Saved entries
┄┄┄┄┄┄
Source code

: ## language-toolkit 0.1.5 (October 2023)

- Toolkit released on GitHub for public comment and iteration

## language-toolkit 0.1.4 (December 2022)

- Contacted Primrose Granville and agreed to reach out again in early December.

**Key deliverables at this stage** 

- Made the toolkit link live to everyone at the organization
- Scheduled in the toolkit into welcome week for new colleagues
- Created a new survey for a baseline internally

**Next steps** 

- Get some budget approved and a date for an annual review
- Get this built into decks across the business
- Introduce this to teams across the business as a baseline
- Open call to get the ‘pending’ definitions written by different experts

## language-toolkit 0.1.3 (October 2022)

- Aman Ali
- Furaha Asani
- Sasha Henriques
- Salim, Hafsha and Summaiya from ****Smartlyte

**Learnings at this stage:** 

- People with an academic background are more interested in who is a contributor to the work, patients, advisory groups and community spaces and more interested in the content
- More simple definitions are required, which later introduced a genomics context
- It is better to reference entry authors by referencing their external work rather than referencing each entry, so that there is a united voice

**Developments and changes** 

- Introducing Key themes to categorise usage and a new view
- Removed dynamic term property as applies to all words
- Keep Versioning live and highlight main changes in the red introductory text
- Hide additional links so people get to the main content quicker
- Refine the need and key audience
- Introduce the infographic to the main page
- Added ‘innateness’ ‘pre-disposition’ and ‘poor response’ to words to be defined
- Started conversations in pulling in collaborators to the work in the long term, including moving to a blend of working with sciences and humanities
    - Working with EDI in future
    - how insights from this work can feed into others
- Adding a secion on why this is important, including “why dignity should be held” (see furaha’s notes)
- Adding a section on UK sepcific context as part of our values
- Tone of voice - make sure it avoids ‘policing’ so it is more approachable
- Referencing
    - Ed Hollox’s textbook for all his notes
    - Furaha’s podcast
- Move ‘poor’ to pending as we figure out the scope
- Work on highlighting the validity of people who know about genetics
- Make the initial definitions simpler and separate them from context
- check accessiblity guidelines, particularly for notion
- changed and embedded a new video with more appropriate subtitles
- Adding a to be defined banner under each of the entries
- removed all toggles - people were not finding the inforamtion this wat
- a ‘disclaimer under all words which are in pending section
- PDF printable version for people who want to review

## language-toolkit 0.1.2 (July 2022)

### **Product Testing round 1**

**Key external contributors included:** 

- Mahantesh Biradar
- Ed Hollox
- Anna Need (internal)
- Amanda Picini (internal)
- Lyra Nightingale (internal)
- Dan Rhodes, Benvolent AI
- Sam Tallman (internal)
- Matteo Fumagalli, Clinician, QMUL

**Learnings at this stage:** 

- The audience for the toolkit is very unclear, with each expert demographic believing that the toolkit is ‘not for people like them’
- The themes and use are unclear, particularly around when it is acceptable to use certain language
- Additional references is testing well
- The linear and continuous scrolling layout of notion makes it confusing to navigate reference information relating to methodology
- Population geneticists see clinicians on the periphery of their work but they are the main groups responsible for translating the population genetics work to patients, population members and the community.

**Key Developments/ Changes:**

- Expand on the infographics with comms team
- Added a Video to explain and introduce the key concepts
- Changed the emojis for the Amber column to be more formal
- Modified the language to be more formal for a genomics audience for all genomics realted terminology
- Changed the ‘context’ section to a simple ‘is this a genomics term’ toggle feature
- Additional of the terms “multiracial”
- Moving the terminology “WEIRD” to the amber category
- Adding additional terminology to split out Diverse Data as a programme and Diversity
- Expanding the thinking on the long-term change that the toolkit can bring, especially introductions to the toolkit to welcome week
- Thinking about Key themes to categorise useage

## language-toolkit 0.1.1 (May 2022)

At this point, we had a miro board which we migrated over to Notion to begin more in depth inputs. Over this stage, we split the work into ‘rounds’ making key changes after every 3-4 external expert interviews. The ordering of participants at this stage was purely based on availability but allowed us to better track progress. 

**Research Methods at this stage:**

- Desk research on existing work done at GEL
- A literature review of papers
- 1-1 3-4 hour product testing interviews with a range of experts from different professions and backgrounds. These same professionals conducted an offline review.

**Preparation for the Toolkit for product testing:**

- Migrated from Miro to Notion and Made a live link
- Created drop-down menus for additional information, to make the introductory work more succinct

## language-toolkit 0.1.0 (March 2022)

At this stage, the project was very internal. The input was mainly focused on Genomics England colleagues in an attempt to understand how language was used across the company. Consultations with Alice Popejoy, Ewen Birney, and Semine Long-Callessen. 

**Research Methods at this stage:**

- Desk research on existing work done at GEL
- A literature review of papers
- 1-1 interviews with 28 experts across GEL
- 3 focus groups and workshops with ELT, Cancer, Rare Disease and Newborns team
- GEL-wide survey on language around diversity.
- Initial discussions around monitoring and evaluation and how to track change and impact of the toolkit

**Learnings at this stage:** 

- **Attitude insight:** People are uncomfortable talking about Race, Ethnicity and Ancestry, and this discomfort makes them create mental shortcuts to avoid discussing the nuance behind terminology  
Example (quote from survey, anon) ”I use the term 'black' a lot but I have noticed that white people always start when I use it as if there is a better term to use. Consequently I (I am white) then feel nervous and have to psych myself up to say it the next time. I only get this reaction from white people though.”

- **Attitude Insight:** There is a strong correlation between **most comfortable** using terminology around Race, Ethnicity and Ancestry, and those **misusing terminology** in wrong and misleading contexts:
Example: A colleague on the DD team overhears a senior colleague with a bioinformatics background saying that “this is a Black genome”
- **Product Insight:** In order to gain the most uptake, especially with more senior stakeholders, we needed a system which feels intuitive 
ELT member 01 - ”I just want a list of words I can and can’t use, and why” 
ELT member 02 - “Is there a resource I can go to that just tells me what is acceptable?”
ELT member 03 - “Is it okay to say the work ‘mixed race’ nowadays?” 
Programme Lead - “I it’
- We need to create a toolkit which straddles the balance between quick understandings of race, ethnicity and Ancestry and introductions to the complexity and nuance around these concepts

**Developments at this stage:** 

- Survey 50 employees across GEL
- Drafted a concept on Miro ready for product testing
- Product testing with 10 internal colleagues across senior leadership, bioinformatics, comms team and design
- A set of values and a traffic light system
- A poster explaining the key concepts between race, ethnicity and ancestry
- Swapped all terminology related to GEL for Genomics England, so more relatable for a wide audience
┄┄┄┄┄┄
> Requirement
Word for word, give the records again.

> Exercise answer
Source code

: ## language-toolkit 0.1.5 (October 2023)

- Toolkit released on GitHub for public comment and iteration

## language-toolkit 0.1.4 (December 2022)

- Contacted Primrose Granville and agreed to reach out again in early December.

**Key deliverables at this stage** 

- Made the toolkit link live to everyone at the organization
- Scheduled in the toolkit into welcome week for new colleagues
- Created a new survey for a baseline internally

**Next steps** 

- Get some budget approved and a date for an annual review
- Get this built into decks across the business
- Introduce this to teams across the business as a baseline
- Open call to get the ‘pending’ definitions written by different experts

## language-toolkit 0.1.3 (October 2022)

- Aman Ali
- Furaha Asani
- Sasha Henriques
- Salim, Hafsha and Summaiya from ****Smartlyte

**Learnings at this stage:** 

- People with an academic background are more interested in who is a contributor to the work, patients, advisory groups and community spaces and more interested in the content
- More simple definitions are required, which later introduced a genomics context
- It is better to reference entry authors by referencing their external work rather than referencing each entry, so that there is a united voice

**Developments and changes** 

- Introducing Key themes to categorise usage and a new view
- Removed dynamic term property as applies to all words
- Keep Versioning live and highlight main changes in the red introductory text
- Hide additional links so people get to the main content quicker
- Refine the need and key audience
- Introduce the infographic to the main page
- Added ‘innateness’ ‘pre-disposition’ and ‘poor response’ to words to be defined
- Started conversations in pulling in collaborators to the work in the long term, including moving to a blend of working with sciences and humanities
    - Working with EDI in future
    - how insights from this work can feed into others
- Adding a secion on why this is important, including “why dignity should be held” (see furaha’s notes)
- Adding a section on UK sepcific context as part of our values
- Tone of voice - make sure it avoids ‘policing’ so it is more approachable
- Referencing
    - Ed Hollox’s textbook for all his notes
    - Furaha’s podcast
- Move ‘poor’ to pending as we figure out the scope
- Work on highlighting the validity of people who know about genetics
- Make the initial definitions simpler and separate them from context
- check accessiblity guidelines, particularly for notion
- changed and embedded a new video with more appropriate subtitles
- Adding a to be defined banner under each of the entries
- removed all toggles - people were not finding the inforamtion this wat
- a ‘disclaimer under all words which are in pending section
- PDF printable version for people who want to review

## language-toolkit 0.1.2 (July 2022)

### **Product Testing round 1**

**Key external contributors included:** 

- Mahantesh Biradar
- Ed Hollox
- Anna Need (internal)
- Amanda Picini (internal)
- Lyra Nightingale (internal)
- Dan Rhodes, Benvolent AI
- Sam Tallman (internal)
- Matteo Fumagalli, Clinician, QMUL

**Learnings at this stage:** 

- The audience for the toolkit is very unclear, with each expert demographic believing that the toolkit is ‘not for people like them’
- The themes and use are unclear, particularly around when it is acceptable to use certain language
- Additional references is testing well
- The linear and continuous scrolling layout of notion makes it confusing to navigate reference information relating to methodology
- Population geneticists see clinicians on the periphery of their work but they are the main groups responsible for translating the population genetics work to patients, population members and the community.

**Key Developments/ Changes:**

- Expand on the infographics with comms team
- Added a Video to explain and introduce the key concepts
- Changed the emojis for the Amber column to be more formal
- Modified the language to be more formal for a genomics audience for all genomics realted terminology
- Changed the ‘context’ section to a simple ‘is this a genomics term’ toggle feature
- Additional of the terms “multiracial”
- Moving the terminology “WEIRD” to the amber category
- Adding additional terminology to split out Diverse Data as a programme and Diversity
- Expanding the thinking on the long-term change that the toolkit can bring, especially introductions to the toolkit to welcome week
- Thinking about Key themes to categorise useage

## language-toolkit 0.1.1 (May 2022)

At this point, we had a miro board which we migrated over to Notion to begin more in depth inputs. Over this stage, we split the work into ‘rounds’ making key changes after every 3-4 external expert interviews. The ordering of participants at this stage was purely based on availability but allowed us to better track progress. 

**Research Methods at this stage:**

- Desk research on existing work done at GEL
- A literature review of papers
- 1-1 3-4 hour product testing interviews with a range of experts from different professions and backgrounds. These same professionals conducted an offline review.

**Preparation for the Toolkit for product testing:**

- Migrated from Miro to Notion and Made a live link
- Created drop-down menus for additional information, to make the introductory work more succinct

## language-toolkit 0.1.0 (March 2022)

At this stage, the project was very internal. The input was mainly focused on Genomics England colleagues in an attempt to understand how language was used across the company. Consultations with Alice Popejoy, Ewen Birney, and Semine Long-Callessen. 

**Research Methods at this stage:**

- Desk research on existing work done at GEL
- A literature review of papers
- 1-1 interviews with 28 experts across GEL
- 3 focus groups and workshops with ELT, Cancer, Rare Disease and Newborns team
- GEL-wide survey on language around diversity.
- Initial discussions around monitoring and evaluation and how to track change and impact of the toolkit

**Learnings at this stage:** 

- **Attitude insight:** People are uncomfortable talking about Race, Ethnicity and Ancestry, and this discomfort makes them create mental shortcuts to avoid discussing the nuance behind terminology  
Example (quote from survey, anon) ”I use the term 'black' a lot but I have noticed that white people always start when I use it as if there is a better term to use. Consequently I (I am white) then feel nervous and have to psych myself up to say it the next time. I only get this reaction from white people though.”

- **Attitude Insight:** There is a strong correlation between **most comfortable** using terminology around Race, Ethnicity and Ancestry, and those **misusing terminology** in wrong and misleading contexts:
Example: A colleague on the DD team overhears a senior colleague with a bioinformatics background saying that “this is a Black genome”
- **Product Insight:** In order to gain the most uptake, especially with more senior stakeholders, we needed a system which feels intuitive 
ELT member 01 - ”I just want a list of words I can and can’t use, and why” 
ELT member 02 - “Is there a resource I can go to that just tells me what is acceptable?”
ELT member 03 - “Is it okay to say the work ‘mixed race’ nowadays?” 
Programme Lead - “I it’
- We need to create a toolkit which straddles the balance between quick understandings of race, ethnicity and Ancestry and introductions to the complexity and nuance around these concepts

**Developments at this stage:** 

- Survey 50 employees across GEL
- Drafted a concept on Miro ready for product testing
- Product testing with 10 internal colleagues across senior leadership, bioinformatics, comms team and design
- A set of values and a traffic light system
- A poster explaining the key concepts between race, ethnicity and ancestry
- Swapped all terminology related to GEL for Genomics England, so more relatable for a wide audience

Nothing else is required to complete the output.